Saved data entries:

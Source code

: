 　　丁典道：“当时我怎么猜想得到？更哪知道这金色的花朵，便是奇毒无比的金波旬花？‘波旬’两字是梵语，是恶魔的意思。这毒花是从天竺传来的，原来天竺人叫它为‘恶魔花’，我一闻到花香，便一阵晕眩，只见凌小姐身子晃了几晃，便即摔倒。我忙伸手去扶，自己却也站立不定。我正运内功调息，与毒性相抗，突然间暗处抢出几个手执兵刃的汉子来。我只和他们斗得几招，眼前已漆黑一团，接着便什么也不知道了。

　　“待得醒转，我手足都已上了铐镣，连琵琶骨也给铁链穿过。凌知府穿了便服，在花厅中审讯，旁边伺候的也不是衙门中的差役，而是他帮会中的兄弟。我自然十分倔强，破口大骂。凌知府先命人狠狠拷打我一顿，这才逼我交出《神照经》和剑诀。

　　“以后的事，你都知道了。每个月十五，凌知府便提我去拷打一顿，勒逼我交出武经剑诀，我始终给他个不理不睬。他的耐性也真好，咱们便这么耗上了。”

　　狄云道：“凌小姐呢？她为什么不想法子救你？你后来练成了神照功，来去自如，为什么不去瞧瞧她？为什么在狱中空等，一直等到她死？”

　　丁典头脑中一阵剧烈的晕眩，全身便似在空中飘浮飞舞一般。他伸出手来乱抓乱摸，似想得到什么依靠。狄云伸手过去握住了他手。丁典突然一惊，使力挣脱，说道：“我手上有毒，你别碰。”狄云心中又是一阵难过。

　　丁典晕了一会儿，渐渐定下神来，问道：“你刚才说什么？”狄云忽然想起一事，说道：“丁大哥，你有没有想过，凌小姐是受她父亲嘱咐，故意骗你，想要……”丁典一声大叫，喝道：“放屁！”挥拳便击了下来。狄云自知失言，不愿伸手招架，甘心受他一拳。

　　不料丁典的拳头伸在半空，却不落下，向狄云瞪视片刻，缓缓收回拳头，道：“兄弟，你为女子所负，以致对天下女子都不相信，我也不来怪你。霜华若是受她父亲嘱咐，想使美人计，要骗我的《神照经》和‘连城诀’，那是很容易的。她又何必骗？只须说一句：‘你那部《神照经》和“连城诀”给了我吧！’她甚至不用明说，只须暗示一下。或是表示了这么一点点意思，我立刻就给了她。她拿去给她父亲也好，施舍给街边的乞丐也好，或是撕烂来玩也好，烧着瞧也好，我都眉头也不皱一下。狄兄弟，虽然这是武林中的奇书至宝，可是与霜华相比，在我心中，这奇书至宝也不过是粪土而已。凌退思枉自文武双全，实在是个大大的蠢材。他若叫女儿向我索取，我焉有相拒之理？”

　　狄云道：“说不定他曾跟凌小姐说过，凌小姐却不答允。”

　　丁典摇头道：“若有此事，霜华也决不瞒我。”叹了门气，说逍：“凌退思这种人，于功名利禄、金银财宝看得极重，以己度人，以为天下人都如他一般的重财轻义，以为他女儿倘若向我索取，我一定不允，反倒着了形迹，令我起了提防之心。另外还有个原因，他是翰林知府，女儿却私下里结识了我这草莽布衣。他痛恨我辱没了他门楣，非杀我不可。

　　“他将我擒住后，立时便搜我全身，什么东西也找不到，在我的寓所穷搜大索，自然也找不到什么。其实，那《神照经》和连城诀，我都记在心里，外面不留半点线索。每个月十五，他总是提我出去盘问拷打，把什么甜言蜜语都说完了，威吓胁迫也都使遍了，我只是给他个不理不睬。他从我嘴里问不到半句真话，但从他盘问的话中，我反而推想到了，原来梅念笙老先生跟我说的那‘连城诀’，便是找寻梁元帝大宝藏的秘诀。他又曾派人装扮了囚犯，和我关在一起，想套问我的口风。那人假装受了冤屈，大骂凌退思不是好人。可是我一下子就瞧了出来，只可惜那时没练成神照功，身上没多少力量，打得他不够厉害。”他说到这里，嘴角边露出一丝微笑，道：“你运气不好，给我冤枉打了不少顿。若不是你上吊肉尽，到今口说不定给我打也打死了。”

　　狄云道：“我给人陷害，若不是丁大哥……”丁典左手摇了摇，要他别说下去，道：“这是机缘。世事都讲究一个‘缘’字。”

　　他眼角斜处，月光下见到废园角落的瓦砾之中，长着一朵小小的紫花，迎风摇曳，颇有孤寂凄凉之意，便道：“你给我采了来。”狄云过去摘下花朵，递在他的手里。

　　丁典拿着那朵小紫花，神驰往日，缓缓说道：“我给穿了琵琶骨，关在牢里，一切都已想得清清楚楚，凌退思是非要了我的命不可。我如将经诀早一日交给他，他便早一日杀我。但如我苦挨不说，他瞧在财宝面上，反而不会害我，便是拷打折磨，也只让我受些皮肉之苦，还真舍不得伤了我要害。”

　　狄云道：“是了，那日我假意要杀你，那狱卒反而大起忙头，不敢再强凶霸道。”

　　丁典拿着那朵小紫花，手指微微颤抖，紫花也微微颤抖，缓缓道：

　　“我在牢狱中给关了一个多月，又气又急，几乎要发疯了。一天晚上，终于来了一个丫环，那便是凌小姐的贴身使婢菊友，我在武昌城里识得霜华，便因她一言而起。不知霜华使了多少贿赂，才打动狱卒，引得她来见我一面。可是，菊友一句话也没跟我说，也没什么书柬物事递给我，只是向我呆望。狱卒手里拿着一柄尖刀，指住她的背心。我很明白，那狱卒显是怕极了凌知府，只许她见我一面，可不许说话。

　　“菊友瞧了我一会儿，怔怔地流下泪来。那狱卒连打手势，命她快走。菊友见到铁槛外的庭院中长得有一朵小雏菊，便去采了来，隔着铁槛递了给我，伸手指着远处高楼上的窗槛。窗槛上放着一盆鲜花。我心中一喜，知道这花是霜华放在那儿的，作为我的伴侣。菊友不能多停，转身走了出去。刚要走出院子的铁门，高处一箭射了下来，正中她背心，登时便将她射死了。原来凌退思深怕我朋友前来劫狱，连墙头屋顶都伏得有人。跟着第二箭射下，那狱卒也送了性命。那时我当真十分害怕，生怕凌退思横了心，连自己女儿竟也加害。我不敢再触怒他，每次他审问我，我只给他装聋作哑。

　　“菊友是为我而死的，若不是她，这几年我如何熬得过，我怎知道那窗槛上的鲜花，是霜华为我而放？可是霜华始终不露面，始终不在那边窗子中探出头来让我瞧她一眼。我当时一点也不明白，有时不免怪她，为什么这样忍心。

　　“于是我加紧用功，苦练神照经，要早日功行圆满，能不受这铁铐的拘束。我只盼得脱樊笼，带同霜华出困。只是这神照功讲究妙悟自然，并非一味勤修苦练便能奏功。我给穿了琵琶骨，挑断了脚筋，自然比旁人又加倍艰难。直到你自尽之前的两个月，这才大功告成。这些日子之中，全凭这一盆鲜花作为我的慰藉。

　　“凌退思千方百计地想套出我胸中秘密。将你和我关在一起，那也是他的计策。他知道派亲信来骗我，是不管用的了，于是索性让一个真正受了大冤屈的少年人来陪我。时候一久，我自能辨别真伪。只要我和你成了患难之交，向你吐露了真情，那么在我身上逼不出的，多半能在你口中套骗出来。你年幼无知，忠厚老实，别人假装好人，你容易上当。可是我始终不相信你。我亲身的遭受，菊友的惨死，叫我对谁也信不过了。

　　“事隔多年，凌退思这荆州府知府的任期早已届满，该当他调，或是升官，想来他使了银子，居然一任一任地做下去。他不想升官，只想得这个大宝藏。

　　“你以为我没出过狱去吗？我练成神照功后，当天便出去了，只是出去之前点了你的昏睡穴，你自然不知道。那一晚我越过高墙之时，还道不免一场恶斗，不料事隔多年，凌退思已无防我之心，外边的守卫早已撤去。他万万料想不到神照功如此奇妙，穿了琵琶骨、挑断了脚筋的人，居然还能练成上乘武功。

ABOUT THIS TASK →
All records shown above need to be written out again verbatim.

PROBLEM SOLUTION →
Source code

: 　　丁典道：“当时我怎么猜想得到？更哪知道这金色的花朵，便是奇毒无比的金波旬花？‘波旬’两字是梵语，是恶魔的意思。这毒花是从天竺传来的，原来天竺人叫它为‘恶魔花’，我一闻到花香，便一阵晕眩，只见凌小姐身子晃了几晃，便即摔倒。我忙伸手去扶，自己却也站立不定。我正运内功调息，与毒性相抗，突然间暗处抢出几个手执兵刃的汉子来。我只和他们斗得几招，眼前已漆黑一团，接着便什么也不知道了。

　　“待得醒转，我手足都已上了铐镣，连琵琶骨也给铁链穿过。凌知府穿了便服，在花厅中审讯，旁边伺候的也不是衙门中的差役，而是他帮会中的兄弟。我自然十分倔强，破口大骂。凌知府先命人狠狠拷打我一顿，这才逼我交出《神照经》和剑诀。

　　“以后的事，你都知道了。每个月十五，凌知府便提我去拷打一顿，勒逼我交出武经剑诀，我始终给他个不理不睬。他的耐性也真好，咱们便这么耗上了。”

　　狄云道：“凌小姐呢？她为什么不想法子救你？你后来练成了神照功，来去自如，为什么不去瞧瞧她？为什么在狱中空等，一直等到她死？”

　　丁典头脑中一阵剧烈的晕眩，全身便似在空中飘浮飞舞一般。他伸出手来乱抓乱摸，似想得到什么依靠。狄云伸手过去握住了他手。丁典突然一惊，使力挣脱，说道：“我手上有毒，你别碰。”狄云心中又是一阵难过。

　　丁典晕了一会儿，渐渐定下神来，问道：“你刚才说什么？”狄云忽然想起一事，说道：“丁大哥，你有没有想过，凌小姐是受她父亲嘱咐，故意骗你，想要……”丁典一声大叫，喝道：“放屁！”挥拳便击了下来。狄云自知失言，不愿伸手招架，甘心受他一拳。

　　不料丁典的拳头伸在半空，却不落下，向狄云瞪视片刻，缓缓收回拳头，道：“兄弟，你为女子所负，以致对天下女子都不相信，我也不来怪你。霜华若是受她父亲嘱咐，想使美人计，要骗我的《神照经》和‘连城诀’，那是很容易的。她又何必骗？只须说一句：‘你那部《神照经》和“连城诀”给了我吧！’她甚至不用明说，只须暗示一下。或是表示了这么一点点意思，我立刻就给了她。她拿去给她父亲也好，施舍给街边的乞丐也好，或是撕烂来玩也好，烧着瞧也好，我都眉头也不皱一下。狄兄弟，虽然这是武林中的奇书至宝，可是与霜华相比，在我心中，这奇书至宝也不过是粪土而已。凌退思枉自文武双全，实在是个大大的蠢材。他若叫女儿向我索取，我焉有相拒之理？”

　　狄云道：“说不定他曾跟凌小姐说过，凌小姐却不答允。”

　　丁典摇头道：“若有此事，霜华也决不瞒我。”叹了门气，说逍：“凌退思这种人，于功名利禄、金银财宝看得极重，以己度人，以为天下人都如他一般的重财轻义，以为他女儿倘若向我索取，我一定不允，反倒着了形迹，令我起了提防之心。另外还有个原因，他是翰林知府，女儿却私下里结识了我这草莽布衣。他痛恨我辱没了他门楣，非杀我不可。

　　“他将我擒住后，立时便搜我全身，什么东西也找不到，在我的寓所穷搜大索，自然也找不到什么。其实，那《神照经》和连城诀，我都记在心里，外面不留半点线索。每个月十五，他总是提我出去盘问拷打，把什么甜言蜜语都说完了，威吓胁迫也都使遍了，我只是给他个不理不睬。他从我嘴里问不到半句真话，但从他盘问的话中，我反而推想到了，原来梅念笙老先生跟我说的那‘连城诀’，便是找寻梁元帝大宝藏的秘诀。他又曾派人装扮了囚犯，和我关在一起，想套问我的口风。那人假装受了冤屈，大骂凌退思不是好人。可是我一下子就瞧了出来，只可惜那时没练成神照功，身上没多少力量，打得他不够厉害。”他说到这里，嘴角边露出一丝微笑，道：“你运气不好，给我冤枉打了不少顿。若不是你上吊肉尽，到今口说不定给我打也打死了。”

　　狄云道：“我给人陷害，若不是丁大哥……”丁典左手摇了摇，要他别说下去，道：“这是机缘。世事都讲究一个‘缘’字。”

　　他眼角斜处，月光下见到废园角落的瓦砾之中，长着一朵小小的紫花，迎风摇曳，颇有孤寂凄凉之意，便道：“你给我采了来。”狄云过去摘下花朵，递在他的手里。

　　丁典拿着那朵小紫花，神驰往日，缓缓说道：“我给穿了琵琶骨，关在牢里，一切都已想得清清楚楚，凌退思是非要了我的命不可。我如将经诀早一日交给他，他便早一日杀我。但如我苦挨不说，他瞧在财宝面上，反而不会害我，便是拷打折磨，也只让我受些皮肉之苦，还真舍不得伤了我要害。”

　　狄云道：“是了，那日我假意要杀你，那狱卒反而大起忙头，不敢再强凶霸道。”

　　丁典拿着那朵小紫花，手指微微颤抖，紫花也微微颤抖，缓缓道：

　　“我在牢狱中给关了一个多月，又气又急，几乎要发疯了。一天晚上，终于来了一个丫环，那便是凌小姐的贴身使婢菊友，我在武昌城里识得霜华，便因她一言而起。不知霜华使了多少贿赂，才打动狱卒，引得她来见我一面。可是，菊友一句话也没跟我说，也没什么书柬物事递给我，只是向我呆望。狱卒手里拿着一柄尖刀，指住她的背心。我很明白，那狱卒显是怕极了凌知府，只许她见我一面，可不许说话。

　　“菊友瞧了我一会儿，怔怔地流下泪来。那狱卒连打手势，命她快走。菊友见到铁槛外的庭院中长得有一朵小雏菊，便去采了来，隔着铁槛递了给我，伸手指着远处高楼上的窗槛。窗槛上放着一盆鲜花。我心中一喜，知道这花是霜华放在那儿的，作为我的伴侣。菊友不能多停，转身走了出去。刚要走出院子的铁门，高处一箭射了下来，正中她背心，登时便将她射死了。原来凌退思深怕我朋友前来劫狱，连墙头屋顶都伏得有人。跟着第二箭射下，那狱卒也送了性命。那时我当真十分害怕，生怕凌退思横了心，连自己女儿竟也加害。我不敢再触怒他，每次他审问我，我只给他装聋作哑。

　　“菊友是为我而死的，若不是她，这几年我如何熬得过，我怎知道那窗槛上的鲜花，是霜华为我而放？可是霜华始终不露面，始终不在那边窗子中探出头来让我瞧她一眼。我当时一点也不明白，有时不免怪她，为什么这样忍心。

　　“于是我加紧用功，苦练神照经，要早日功行圆满，能不受这铁铐的拘束。我只盼得脱樊笼，带同霜华出困。只是这神照功讲究妙悟自然，并非一味勤修苦练便能奏功。我给穿了琵琶骨，挑断了脚筋，自然比旁人又加倍艰难。直到你自尽之前的两个月，这才大功告成。这些日子之中，全凭这一盆鲜花作为我的慰藉。

　　“凌退思千方百计地想套出我胸中秘密。将你和我关在一起，那也是他的计策。他知道派亲信来骗我，是不管用的了，于是索性让一个真正受了大冤屈的少年人来陪我。时候一久，我自能辨别真伪。只要我和你成了患难之交，向你吐露了真情，那么在我身上逼不出的，多半能在你口中套骗出来。你年幼无知，忠厚老实，别人假装好人，你容易上当。可是我始终不相信你。我亲身的遭受，菊友的惨死，叫我对谁也信不过了。

　　“事隔多年，凌退思这荆州府知府的任期早已届满，该当他调，或是升官，想来他使了银子，居然一任一任地做下去。他不想升官，只想得这个大宝藏。

　　“你以为我没出过狱去吗？我练成神照功后，当天便出去了，只是出去之前点了你的昏睡穴，你自然不知道。那一晚我越过高墙之时，还道不免一场恶斗，不料事隔多年，凌退思已无防我之心，外边的守卫早已撤去。他万万料想不到神照功如此奇妙，穿了琵琶骨、挑断了脚筋的人，居然还能练成上乘武功。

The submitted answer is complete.